Brands are meant to be symbols, combination of visuals and words, that represent our messages and ideas to our audience. They are to be immediately recognizable, and simple conveyors of what we stand for. Therefore, our Disorder, we plaster our brand everywhere so that no one can miss it, but forget that it is not the brand, but the underlying message that we are trying to convey. Instead of communicating, we mystify. It is nice to be in a position like Google but it takes a few things become a verb, and Google did not achieve that by plastering its sign everywhere. It achieved that position by telling a story, stories really, and those symbols came to stand for those stories and ideas. Those stories and ideas really matter, not how many times you saw Google on the roadside.

The surest sign of OBD for me is when one starts changing the words, twisting them to create an intonation that resemble the brand. We may get the sound but start to lose the meaning. We complicate, rather than simplifying. We pretend, rather than relate. We sound childish, not playful. The words obscure, rather than communicate. And, yet, we feel good, as we hide in our echo-chamber, because we keep hearing ourselves intoning our brands again and again.

That the brand is for the audience is completely forgotten at this point. It becomes a narcissistic act, visual or verbal, rather than one of reaching out. It starts and ends with an insecurity about ourselves and our messages, as we reassure ourselves that others are seeing (or hearing) our brand by seeing it ourselves.

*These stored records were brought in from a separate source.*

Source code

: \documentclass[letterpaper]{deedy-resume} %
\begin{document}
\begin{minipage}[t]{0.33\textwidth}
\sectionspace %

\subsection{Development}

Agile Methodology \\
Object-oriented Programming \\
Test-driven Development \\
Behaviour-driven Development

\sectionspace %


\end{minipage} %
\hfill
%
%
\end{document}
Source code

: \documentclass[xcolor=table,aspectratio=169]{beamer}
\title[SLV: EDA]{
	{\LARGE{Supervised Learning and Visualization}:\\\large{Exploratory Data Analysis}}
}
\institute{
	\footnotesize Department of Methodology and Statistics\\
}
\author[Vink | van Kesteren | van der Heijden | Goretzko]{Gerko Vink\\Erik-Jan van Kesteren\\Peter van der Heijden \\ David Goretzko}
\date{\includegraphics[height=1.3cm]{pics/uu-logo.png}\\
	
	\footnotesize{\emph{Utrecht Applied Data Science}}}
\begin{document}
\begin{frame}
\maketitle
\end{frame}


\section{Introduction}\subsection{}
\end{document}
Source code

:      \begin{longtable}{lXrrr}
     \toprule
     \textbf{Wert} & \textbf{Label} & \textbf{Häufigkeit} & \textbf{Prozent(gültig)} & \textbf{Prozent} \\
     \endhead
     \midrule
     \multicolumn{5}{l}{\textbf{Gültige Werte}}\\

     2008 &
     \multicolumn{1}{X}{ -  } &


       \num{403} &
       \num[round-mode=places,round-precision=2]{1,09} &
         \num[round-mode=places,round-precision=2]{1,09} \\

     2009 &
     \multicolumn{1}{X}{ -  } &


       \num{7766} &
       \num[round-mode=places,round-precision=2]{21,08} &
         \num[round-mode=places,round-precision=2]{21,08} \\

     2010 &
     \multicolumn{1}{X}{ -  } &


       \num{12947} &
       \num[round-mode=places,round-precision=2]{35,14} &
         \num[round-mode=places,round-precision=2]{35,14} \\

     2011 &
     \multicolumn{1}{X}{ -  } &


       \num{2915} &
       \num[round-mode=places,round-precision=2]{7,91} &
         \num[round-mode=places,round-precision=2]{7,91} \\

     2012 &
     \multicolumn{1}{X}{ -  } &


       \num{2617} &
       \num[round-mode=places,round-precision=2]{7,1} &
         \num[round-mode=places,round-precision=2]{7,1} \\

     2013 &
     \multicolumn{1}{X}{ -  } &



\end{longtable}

How do you heal this then? Honesty is perhaps a good place to start, and that usually means tearing down all that obscures, all that overwhelms and all that distracts. Simplicity is the objective, we should tell ourselves, and not vanity, which the pseudo-comfort of over-branding is designed to provide. Once we peel off the pretension, we start engaging with the story, it is what matters, and see the brand for what is, a device to connect.